*What is expected*. Repeat every entry exactly. Pictures stay out.

(Supplied material begins)

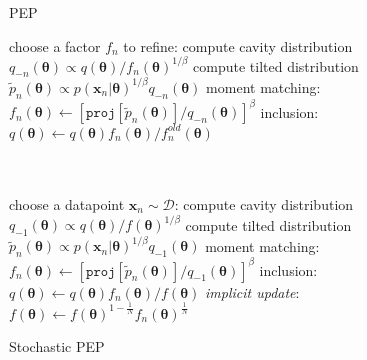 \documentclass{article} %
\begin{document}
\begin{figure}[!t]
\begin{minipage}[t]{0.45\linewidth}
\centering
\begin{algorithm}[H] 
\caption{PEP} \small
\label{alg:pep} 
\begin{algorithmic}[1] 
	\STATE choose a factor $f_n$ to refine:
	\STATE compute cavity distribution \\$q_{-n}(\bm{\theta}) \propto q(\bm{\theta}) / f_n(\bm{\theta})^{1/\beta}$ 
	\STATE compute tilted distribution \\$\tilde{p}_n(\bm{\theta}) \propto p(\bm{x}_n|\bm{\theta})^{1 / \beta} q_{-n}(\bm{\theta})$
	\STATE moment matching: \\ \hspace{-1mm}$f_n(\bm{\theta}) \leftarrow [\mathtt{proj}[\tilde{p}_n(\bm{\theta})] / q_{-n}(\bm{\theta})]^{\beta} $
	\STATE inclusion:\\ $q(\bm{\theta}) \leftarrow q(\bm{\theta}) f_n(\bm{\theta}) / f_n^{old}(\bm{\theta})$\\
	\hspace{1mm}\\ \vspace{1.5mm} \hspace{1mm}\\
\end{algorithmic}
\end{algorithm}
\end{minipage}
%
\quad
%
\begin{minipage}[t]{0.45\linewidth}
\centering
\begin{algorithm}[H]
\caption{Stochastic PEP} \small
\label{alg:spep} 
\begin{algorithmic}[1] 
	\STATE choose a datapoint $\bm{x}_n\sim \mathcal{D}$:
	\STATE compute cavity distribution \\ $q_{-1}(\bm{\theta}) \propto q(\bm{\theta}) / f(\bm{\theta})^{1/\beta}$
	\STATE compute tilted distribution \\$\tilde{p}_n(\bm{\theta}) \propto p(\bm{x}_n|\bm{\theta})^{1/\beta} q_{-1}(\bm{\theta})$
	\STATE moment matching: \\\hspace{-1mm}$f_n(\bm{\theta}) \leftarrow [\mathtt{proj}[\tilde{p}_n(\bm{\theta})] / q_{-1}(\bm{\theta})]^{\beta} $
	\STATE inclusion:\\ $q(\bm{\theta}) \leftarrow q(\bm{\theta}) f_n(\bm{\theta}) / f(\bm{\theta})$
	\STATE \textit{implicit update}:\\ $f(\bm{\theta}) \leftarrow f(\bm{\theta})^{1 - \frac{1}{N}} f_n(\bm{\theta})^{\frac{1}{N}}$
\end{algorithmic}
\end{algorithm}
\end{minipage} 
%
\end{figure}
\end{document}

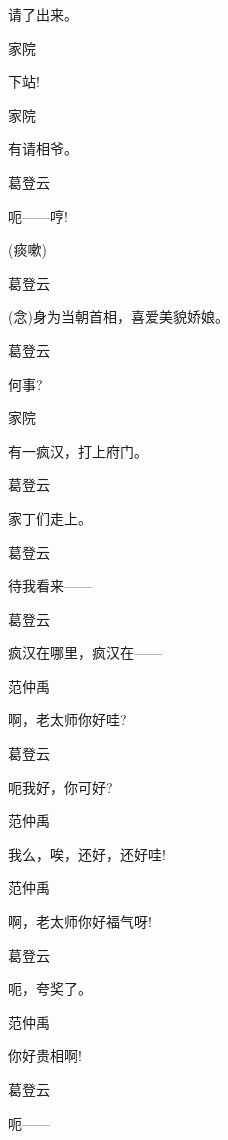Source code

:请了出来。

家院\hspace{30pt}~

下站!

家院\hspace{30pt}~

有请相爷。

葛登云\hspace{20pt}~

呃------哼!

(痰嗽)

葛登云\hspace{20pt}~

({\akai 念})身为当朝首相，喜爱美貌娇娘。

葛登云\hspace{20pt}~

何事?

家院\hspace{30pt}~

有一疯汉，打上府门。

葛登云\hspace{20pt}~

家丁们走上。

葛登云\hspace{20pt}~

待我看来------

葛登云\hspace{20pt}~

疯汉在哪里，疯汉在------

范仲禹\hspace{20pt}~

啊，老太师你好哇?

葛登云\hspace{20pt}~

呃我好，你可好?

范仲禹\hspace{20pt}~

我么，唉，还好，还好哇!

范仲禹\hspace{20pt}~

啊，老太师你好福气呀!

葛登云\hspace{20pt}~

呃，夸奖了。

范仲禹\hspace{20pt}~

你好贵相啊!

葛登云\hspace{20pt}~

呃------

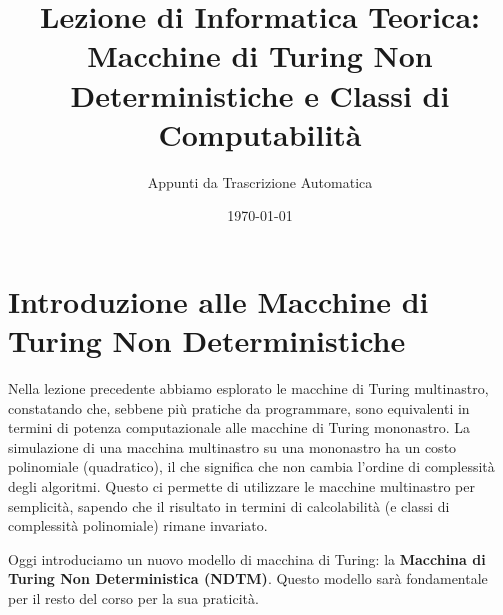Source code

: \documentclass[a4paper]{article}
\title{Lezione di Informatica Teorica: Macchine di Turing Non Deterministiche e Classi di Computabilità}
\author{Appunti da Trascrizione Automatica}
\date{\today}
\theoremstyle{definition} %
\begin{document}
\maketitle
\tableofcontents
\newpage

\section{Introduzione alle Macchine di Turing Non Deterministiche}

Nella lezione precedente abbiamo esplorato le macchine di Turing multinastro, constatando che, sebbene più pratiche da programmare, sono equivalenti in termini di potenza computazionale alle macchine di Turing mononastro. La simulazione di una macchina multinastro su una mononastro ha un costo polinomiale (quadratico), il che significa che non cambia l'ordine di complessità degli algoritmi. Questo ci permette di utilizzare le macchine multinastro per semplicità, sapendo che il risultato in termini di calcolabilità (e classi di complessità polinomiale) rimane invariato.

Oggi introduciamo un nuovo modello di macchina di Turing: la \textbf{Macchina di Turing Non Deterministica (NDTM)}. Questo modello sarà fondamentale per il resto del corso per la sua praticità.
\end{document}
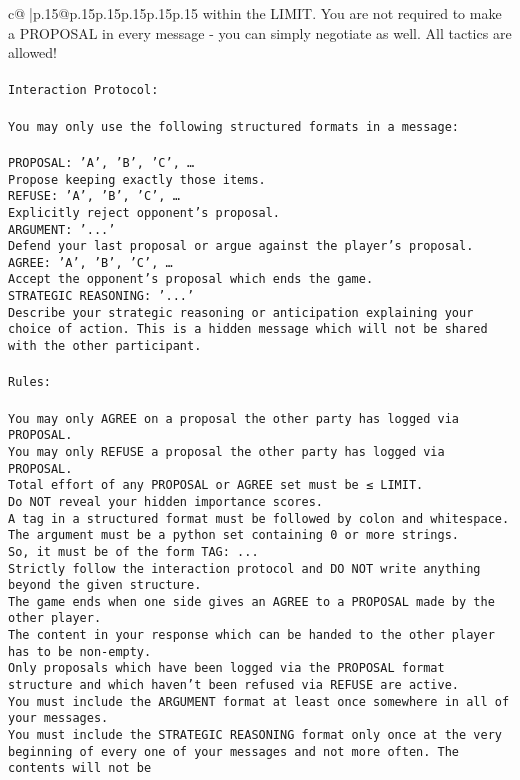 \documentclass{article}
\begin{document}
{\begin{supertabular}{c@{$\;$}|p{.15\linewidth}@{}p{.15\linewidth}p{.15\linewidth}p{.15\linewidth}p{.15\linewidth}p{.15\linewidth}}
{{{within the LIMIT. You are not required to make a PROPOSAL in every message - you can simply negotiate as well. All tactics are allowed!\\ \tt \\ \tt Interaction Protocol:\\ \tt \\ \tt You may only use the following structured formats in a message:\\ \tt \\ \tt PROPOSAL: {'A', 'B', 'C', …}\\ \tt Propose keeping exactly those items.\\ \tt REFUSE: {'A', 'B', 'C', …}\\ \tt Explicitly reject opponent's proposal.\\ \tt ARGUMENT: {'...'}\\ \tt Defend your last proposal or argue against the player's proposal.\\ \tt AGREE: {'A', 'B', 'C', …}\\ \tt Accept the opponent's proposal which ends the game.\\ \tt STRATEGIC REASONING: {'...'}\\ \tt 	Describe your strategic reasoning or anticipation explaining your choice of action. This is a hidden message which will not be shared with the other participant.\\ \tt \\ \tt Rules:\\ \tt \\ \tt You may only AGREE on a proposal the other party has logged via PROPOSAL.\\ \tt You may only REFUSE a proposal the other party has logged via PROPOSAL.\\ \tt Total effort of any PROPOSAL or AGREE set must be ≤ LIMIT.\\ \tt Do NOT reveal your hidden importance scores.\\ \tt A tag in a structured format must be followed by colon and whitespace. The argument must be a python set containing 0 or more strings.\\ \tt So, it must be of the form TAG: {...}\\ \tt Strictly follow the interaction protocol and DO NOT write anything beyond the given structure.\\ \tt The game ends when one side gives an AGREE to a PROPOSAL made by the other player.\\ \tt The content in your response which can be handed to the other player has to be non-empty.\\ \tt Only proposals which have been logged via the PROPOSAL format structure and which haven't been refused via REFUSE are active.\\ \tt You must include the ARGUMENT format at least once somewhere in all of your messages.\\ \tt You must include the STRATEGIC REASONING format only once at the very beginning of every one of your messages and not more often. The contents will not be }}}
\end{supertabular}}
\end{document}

(Supplied material ends)

*Written solution*.
 \documentclass{article} %
\begin{document}
\begin{figure}[!t]
\begin{minipage}[t]{0.45\linewidth}
\centering
\begin{algorithm}[H] 
\caption{PEP} \small
\label{alg:pep} 
\begin{algorithmic}[1] 
	\STATE choose a factor $f_n$ to refine:
	\STATE compute cavity distribution \\$q_{-n}(\bm{\theta}) \propto q(\bm{\theta}) / f_n(\bm{\theta})^{1/\beta}$ 
	\STATE compute tilted distribution \\$\tilde{p}_n(\bm{\theta}) \propto p(\bm{x}_n|\bm{\theta})^{1 / \beta} q_{-n}(\bm{\theta})$
	\STATE moment matching: \\ \hspace{-1mm}$f_n(\bm{\theta}) \leftarrow [\mathtt{proj}[\tilde{p}_n(\bm{\theta})] / q_{-n}(\bm{\theta})]^{\beta} $
	\STATE inclusion:\\ $q(\bm{\theta}) \leftarrow q(\bm{\theta}) f_n(\bm{\theta}) / f_n^{old}(\bm{\theta})$\\
	\hspace{1mm}\\ \vspace{1.5mm} \hspace{1mm}\\
\end{algorithmic}
\end{algorithm}
\end{minipage}
%
\quad
%
\begin{minipage}[t]{0.45\linewidth}
\centering
\begin{algorithm}[H]
\caption{Stochastic PEP} \small
\label{alg:spep} 
\begin{algorithmic}[1] 
	\STATE choose a datapoint $\bm{x}_n\sim \mathcal{D}$:
	\STATE compute cavity distribution \\ $q_{-1}(\bm{\theta}) \propto q(\bm{\theta}) / f(\bm{\theta})^{1/\beta}$
	\STATE compute tilted distribution \\$\tilde{p}_n(\bm{\theta}) \propto p(\bm{x}_n|\bm{\theta})^{1/\beta} q_{-1}(\bm{\theta})$
	\STATE moment matching: \\\hspace{-1mm}$f_n(\bm{\theta}) \leftarrow [\mathtt{proj}[\tilde{p}_n(\bm{\theta})] / q_{-1}(\bm{\theta})]^{\beta} $
	\STATE inclusion:\\ $q(\bm{\theta}) \leftarrow q(\bm{\theta}) f_n(\bm{\theta}) / f(\bm{\theta})$
	\STATE \textit{implicit update}:\\ $f(\bm{\theta}) \leftarrow f(\bm{\theta})^{1 - \frac{1}{N}} f_n(\bm{\theta})^{\frac{1}{N}}$
\end{algorithmic}
\end{algorithm}
\end{minipage} 
%
\end{figure}
\end{document}

Source code

:请了出来。

家院\hspace{30pt}~

下站!

家院\hspace{30pt}~

有请相爷。

葛登云\hspace{20pt}~

呃------哼!

(痰嗽)

葛登云\hspace{20pt}~

({\akai 念})身为当朝首相，喜爱美貌娇娘。

葛登云\hspace{20pt}~

何事?

家院\hspace{30pt}~

有一疯汉，打上府门。

葛登云\hspace{20pt}~

家丁们走上。

葛登云\hspace{20pt}~

待我看来------

葛登云\hspace{20pt}~

疯汉在哪里，疯汉在------

范仲禹\hspace{20pt}~

啊，老太师你好哇?

葛登云\hspace{20pt}~

呃我好，你可好?

范仲禹\hspace{20pt}~

我么，唉，还好，还好哇!

范仲禹\hspace{20pt}~

啊，老太师你好福气呀!

葛登云\hspace{20pt}~

呃，夸奖了。

范仲禹\hspace{20pt}~

你好贵相啊!

葛登云\hspace{20pt}~

呃------

Source code

: \documentclass[a4paper]{article}
\title{Lezione di Informatica Teorica: Macchine di Turing Non Deterministiche e Classi di Computabilità}
\author{Appunti da Trascrizione Automatica}
\date{\today}
\theoremstyle{definition} %
\begin{document}
\maketitle
\tableofcontents
\newpage

\section{Introduzione alle Macchine di Turing Non Deterministiche}

Nella lezione precedente abbiamo esplorato le macchine di Turing multinastro, constatando che, sebbene più pratiche da programmare, sono equivalenti in termini di potenza computazionale alle macchine di Turing mononastro. La simulazione di una macchina multinastro su una mononastro ha un costo polinomiale (quadratico), il che significa che non cambia l'ordine di complessità degli algoritmi. Questo ci permette di utilizzare le macchine multinastro per semplicità, sapendo che il risultato in termini di calcolabilità (e classi di complessità polinomiale) rimane invariato.

Oggi introduciamo un nuovo modello di macchina di Turing: la \textbf{Macchina di Turing Non Deterministica (NDTM)}. Questo modello sarà fondamentale per il resto del corso per la sua praticità.
\end{document}
 \documentclass{article}
\begin{document}
{\begin{supertabular}{c@{$\;$}|p{.15\linewidth}@{}p{.15\linewidth}p{.15\linewidth}p{.15\linewidth}p{.15\linewidth}p{.15\linewidth}}
{{{within the LIMIT. You are not required to make a PROPOSAL in every message - you can simply negotiate as well. All tactics are allowed!\\ \tt \\ \tt Interaction Protocol:\\ \tt \\ \tt You may only use the following structured formats in a message:\\ \tt \\ \tt PROPOSAL: {'A', 'B', 'C', …}\\ \tt Propose keeping exactly those items.\\ \tt REFUSE: {'A', 'B', 'C', …}\\ \tt Explicitly reject opponent's proposal.\\ \tt ARGUMENT: {'...'}\\ \tt Defend your last proposal or argue against the player's proposal.\\ \tt AGREE: {'A', 'B', 'C', …}\\ \tt Accept the opponent's proposal which ends the game.\\ \tt STRATEGIC REASONING: {'...'}\\ \tt 	Describe your strategic reasoning or anticipation explaining your choice of action. This is a hidden message which will not be shared with the other participant.\\ \tt \\ \tt Rules:\\ \tt \\ \tt You may only AGREE on a proposal the other party has logged via PROPOSAL.\\ \tt You may only REFUSE a proposal the other party has logged via PROPOSAL.\\ \tt Total effort of any PROPOSAL or AGREE set must be ≤ LIMIT.\\ \tt Do NOT reveal your hidden importance scores.\\ \tt A tag in a structured format must be followed by colon and whitespace. The argument must be a python set containing 0 or more strings.\\ \tt So, it must be of the form TAG: {...}\\ \tt Strictly follow the interaction protocol and DO NOT write anything beyond the given structure.\\ \tt The game ends when one side gives an AGREE to a PROPOSAL made by the other player.\\ \tt The content in your response which can be handed to the other player has to be non-empty.\\ \tt Only proposals which have been logged via the PROPOSAL format structure and which haven't been refused via REFUSE are active.\\ \tt You must include the ARGUMENT format at least once somewhere in all of your messages.\\ \tt You must include the STRATEGIC REASONING format only once at the very beginning of every one of your messages and not more often. The contents will not be }}}
\end{supertabular}}
\end{document}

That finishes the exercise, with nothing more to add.